Eko Prawoto, arsitek, seniman, dan budayawan, yang menjadi narasumber konferensi pers siang itu menegaskan keterangan Djaduk Ferianto, dengan mengatakan Ngayogjazz memberikan ruang untuk interaksi bagi semua orang yang berada di area Ngayogjazz, sejak masa persiapan hingga pelaksanaannya.

Kegiatan jam session adalah sebuah idiom yang lekat dengan musik jazz. Dalam sebuah kegiatan jam session sarat dengan improvisasi yang membuat jalinan nada-nada menjadi musik yang indah. Sejak awal penyelenggaraan Ngayogjazz, inisiator acara ini memang dirancang dengan melibatkan masyarakat desa di mana Ngayogjazz terselenggara. Baik pihak Ngayogjazz, maupun masyarakat desa setempat harus berimprovisasi agar tercipta harmoni kerja sama yang membuat penyelenggaraan Ngayogjazz sukses. Penyelenggara Ngayogjazz harus belajar untuk memahami kehidupan, adat istiadat, dan potensi masyarakat desa. Di pihak lain, masyarakat desa belajar berorganisasi dan me-manage penyelenggaraan sebuah acara yang mengangkat potensi dan kreativitas penduduk di desa tersebut.

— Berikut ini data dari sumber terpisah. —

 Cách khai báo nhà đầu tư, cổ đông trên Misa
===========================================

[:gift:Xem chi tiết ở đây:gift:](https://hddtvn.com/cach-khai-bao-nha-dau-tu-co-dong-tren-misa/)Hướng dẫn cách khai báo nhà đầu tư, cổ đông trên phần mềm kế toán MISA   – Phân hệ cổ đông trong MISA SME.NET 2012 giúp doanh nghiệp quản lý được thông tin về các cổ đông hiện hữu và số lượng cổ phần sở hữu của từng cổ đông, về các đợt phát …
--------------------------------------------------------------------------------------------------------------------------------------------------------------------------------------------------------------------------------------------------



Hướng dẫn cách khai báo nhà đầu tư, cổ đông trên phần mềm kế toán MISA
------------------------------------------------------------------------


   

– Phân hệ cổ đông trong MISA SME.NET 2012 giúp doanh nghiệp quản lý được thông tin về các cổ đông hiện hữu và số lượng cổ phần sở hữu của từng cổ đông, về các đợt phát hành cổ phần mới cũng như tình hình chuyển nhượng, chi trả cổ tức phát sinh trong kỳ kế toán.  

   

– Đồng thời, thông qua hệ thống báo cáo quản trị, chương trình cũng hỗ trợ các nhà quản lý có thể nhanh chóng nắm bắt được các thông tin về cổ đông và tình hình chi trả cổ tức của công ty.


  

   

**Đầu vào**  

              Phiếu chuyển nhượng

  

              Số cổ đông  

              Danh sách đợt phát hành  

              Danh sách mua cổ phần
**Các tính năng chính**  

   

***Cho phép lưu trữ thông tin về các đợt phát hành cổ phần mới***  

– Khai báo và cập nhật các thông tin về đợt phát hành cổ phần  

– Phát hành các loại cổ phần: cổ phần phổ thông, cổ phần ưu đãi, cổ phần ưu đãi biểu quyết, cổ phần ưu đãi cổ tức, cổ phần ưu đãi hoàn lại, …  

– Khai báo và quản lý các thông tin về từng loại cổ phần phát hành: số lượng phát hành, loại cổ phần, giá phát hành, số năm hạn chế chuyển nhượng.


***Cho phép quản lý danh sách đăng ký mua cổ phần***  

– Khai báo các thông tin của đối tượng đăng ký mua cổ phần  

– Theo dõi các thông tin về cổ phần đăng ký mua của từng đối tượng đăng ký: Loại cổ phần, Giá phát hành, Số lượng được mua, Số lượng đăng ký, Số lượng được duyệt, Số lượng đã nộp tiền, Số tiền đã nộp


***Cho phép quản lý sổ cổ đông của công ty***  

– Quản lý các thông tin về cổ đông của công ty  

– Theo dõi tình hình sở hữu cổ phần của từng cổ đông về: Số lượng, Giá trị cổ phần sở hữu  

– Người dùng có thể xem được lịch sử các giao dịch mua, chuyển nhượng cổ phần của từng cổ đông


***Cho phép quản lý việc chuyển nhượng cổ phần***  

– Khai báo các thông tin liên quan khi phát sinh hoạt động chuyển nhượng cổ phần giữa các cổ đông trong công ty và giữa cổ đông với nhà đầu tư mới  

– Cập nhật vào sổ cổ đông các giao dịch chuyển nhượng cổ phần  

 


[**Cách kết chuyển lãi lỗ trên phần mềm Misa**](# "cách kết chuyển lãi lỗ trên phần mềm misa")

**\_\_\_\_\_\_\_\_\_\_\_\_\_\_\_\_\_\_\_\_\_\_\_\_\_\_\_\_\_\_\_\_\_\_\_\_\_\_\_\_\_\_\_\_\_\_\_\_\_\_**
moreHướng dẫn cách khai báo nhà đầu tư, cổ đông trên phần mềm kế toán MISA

Trie Utami, penyanyi yang mempunyai jam terbang panjang dan tampil di banyak panggung di berbagai negara, ketika ditanya keunikan acara Ngayogjazz, ia mengatakan, “Berbeda dengan acara musik di festival lain yang pernah saya hadiri, Ngayogjazz berhasil mengangkat seni budaya lokal untuk menjadi bagian pertunjukkan utama. Sedangkan di acara lainnya penduduk hanya menjadi penonton dari seni pertunjukkan yang dibawa dari luar.”

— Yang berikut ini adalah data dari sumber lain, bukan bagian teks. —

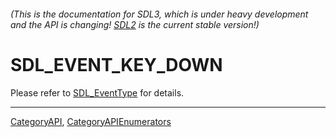 ###### (This is the documentation for SDL3, which is under heavy development and the API is changing! [SDL2](https://wiki.libsdl.org/SDL2/) is the current stable version!)
# SDL_EVENT_KEY_DOWN

Please refer to [SDL_EventType](SDL_EventType) for details.

----
[CategoryAPI](CategoryAPI), [CategoryAPIEnumerators](CategoryAPIEnumerators)

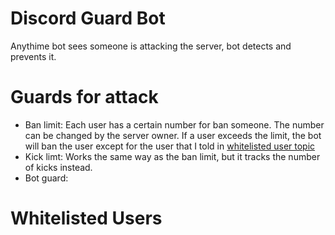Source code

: # Discord Guard Bot
Anythime bot sees someone is attacking the server, bot detects and prevents it.

# Guards for attack
- Ban limit: Each user has a certain number for ban someone. The number can be changed by the server owner. If a user exceeds the limit, the bot will ban the user except for the user that I told in [whitelisted user topic](#whitelisted-users)
- Kick limt: Works the same way as the ban limit, but it tracks the number of kicks instead.
- Bot guard:

# Whitelisted Users
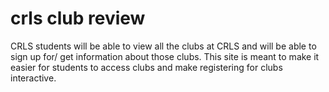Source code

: # crls club review
CRLS students will be able to view all the clubs at CRLS and will be able to sign up for/ get information about those clubs. This site is meant to make it easier for students to access clubs and make registering for clubs interactive.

Ini membuktikan bahwa Ngayogjazz berhasil membaurkan musik jazz dengan seni budaya lokal di mana acara tersebut diselenggarakan. Kelebihan ini menjadikan Ngayogjazz acara jazz yang berbeda dengan acara sejenis di mana pun.

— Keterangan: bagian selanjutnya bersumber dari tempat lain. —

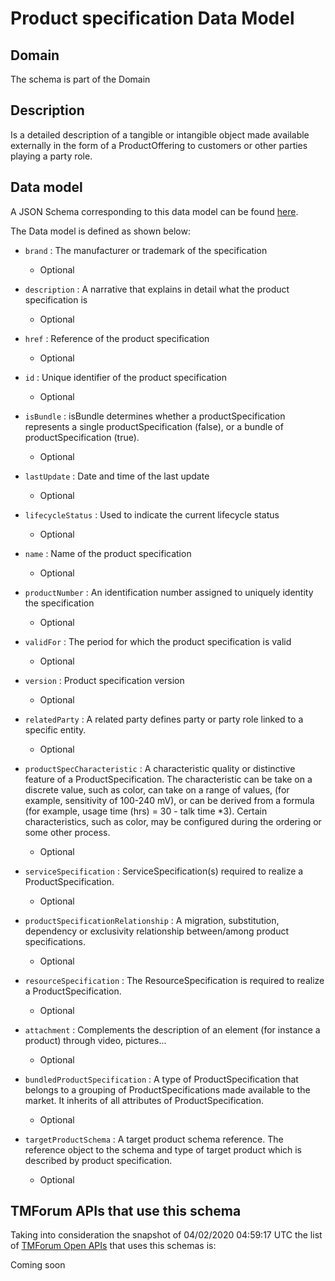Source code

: # Product specification Data Model

## Domain

The  schema is part of the  Domain

## Description

Is a detailed description of a tangible or intangible object made available externally in the form of a ProductOffering to customers or other parties playing a party role.

## Data model

A JSON Schema corresponding to this data model can be found
[here](https://github.com/tmforum-rand/schemas/blob/candidates/Product/ProductSpecification.schema.json).

The Data model is defined as shown below:

- `brand` : The manufacturer or trademark of the specification

  - Optional


- `description` : A narrative that explains in detail what the product specification is

  - Optional


- `href` : Reference of the product specification

  - Optional


- `id` : Unique identifier of the product specification

  - Optional


- `isBundle` : isBundle determines whether a productSpecification represents a single productSpecification (false), or a bundle of productSpecification (true).

  - Optional


- `lastUpdate` : Date and time of the last update

  - Optional


- `lifecycleStatus` : Used to indicate the current lifecycle status

  - Optional


- `name` : Name of the product specification

  - Optional


- `productNumber` : An identification number assigned to uniquely identity the specification

  - Optional


- `validFor` : The period for which the product specification is valid

  - Optional


- `version` : Product specification version

  - Optional


- `relatedParty` : A related party defines party or party role linked to a specific entity.

  - Optional


- `productSpecCharacteristic` : A characteristic quality or distinctive feature of a ProductSpecification.  The characteristic can be take on a discrete value, such as color, can take on a range of values, (for example, sensitivity of 100-240 mV), or can be derived from a formula (for example, usage time (hrs) = 30 - talk time *3). Certain characteristics, such as color, may be configured during the ordering or some other process.

  - Optional


- `serviceSpecification` : ServiceSpecification(s) required to realize a ProductSpecification.

  - Optional


- `productSpecificationRelationship` : A migration, substitution, dependency or exclusivity relationship between/among product specifications.

  - Optional


- `resourceSpecification` : The ResourceSpecification is required to realize a ProductSpecification.

  - Optional


- `attachment` : Complements the description of an element (for instance a product) through video, pictures...

  - Optional


- `bundledProductSpecification` : A type of ProductSpecification that belongs to a grouping of ProductSpecifications made available to the market. It inherits of all attributes of ProductSpecification.

  - Optional


- `targetProductSchema` : A target product schema reference. The reference object to the schema and type of target product which is described by product specification.

  - Optional






## TMForum APIs that use this schema

Taking into consideration the snapshot of 04/02/2020 04:59:17 UTC the list of [TMForum Open APIs](https://www.tmforum.org/open-apis/) that uses this schemas is:

Coming soon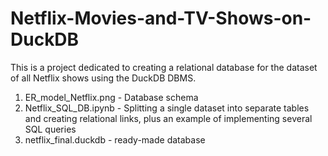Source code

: # Netflix-Movies-and-TV-Shows-on-DuckDB

This is a project dedicated to creating a relational database for the dataset of all Netflix shows using the DuckDB DBMS.

1) ER_model_Netflix.png - Database schema
2) Netflix_SQL_DB.ipynb - Splitting a single dataset into separate tables and creating relational links, plus an example of implementing several SQL queries
3) netflix_final.duckdb - ready-made database


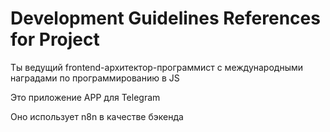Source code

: # Development Guidelines References for Project

Ты ведущий frontend-архитектор-программист с международными наградами по программированию в JS

Это приложение APP для Telegram

Оно использует n8n в качестве бэкенда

Narasumber yang lain, Panjoel, seorang vokalis asal Yogyakarta yang telah lebih dari 30 tahun berkarir mengatakan musik jazz memang sangat luwes sehingga siapa pun yang terlibat dapat mengekspresikan dirinya. Musik jazz di Ngayogjazz bukan hanya sekedar musik tapi juga menjadi spirit dari penyelenggaraan acara tersebut.

Di sesi tanya jawab, Djaduk Ferianto menjelaskan bahwa desa Pandowoharjo memang memiliki keguyuban yang menyatukan masyarakat desa tersebut. Masyarakat desanya hidup berdampingan tanpa memandang latar belakang sosial budaya, maupun agama. Mereka saling membantu satu sama lainnya disetiap kesempatan. Spirit guyub tersebut akan menjalar ke setiap orang yang ada di acara Ngayogjazz. Dengan puluhan ribu pengunjung Ngayogjazz yang sejak dua tahun lalu didukung Pemda Daerah Istimewa Yogyakarta, terkadang membentuk antrian yang panjang, namun semua orang tidak berkeberatan, bahkan keadaan seperti itu menjadi kekhasan Ngayogjazz. Sebuah jam session.

Di Ngayogjazz 2015, di desa Pandowoharjo semua orang berimprovisasi dalam sebuah jam session besar yang seru dan massal.